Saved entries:

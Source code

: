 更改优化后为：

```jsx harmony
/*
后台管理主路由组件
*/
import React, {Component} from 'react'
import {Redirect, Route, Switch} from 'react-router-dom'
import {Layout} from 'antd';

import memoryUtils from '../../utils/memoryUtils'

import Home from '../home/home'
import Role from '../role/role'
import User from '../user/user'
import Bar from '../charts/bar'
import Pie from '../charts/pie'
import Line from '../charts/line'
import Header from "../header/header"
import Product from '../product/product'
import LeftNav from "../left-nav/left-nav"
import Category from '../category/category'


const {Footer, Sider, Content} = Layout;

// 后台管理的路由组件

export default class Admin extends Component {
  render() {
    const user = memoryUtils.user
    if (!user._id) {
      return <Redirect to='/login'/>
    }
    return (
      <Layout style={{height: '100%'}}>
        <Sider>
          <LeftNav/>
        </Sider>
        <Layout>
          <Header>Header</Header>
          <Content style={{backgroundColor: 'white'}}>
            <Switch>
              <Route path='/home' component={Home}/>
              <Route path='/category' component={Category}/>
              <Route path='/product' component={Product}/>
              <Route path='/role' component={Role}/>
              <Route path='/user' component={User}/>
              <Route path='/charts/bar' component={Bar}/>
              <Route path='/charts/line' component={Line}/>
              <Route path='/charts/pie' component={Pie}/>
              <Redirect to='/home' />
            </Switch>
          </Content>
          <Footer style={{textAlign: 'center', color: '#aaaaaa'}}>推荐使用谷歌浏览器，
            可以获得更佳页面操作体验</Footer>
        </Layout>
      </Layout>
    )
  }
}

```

About this exercise =
Take every line from the data that includes the word "const".

Your response =
const {Footer, Sider, Content} = Layout;
    const user = memoryUtils.user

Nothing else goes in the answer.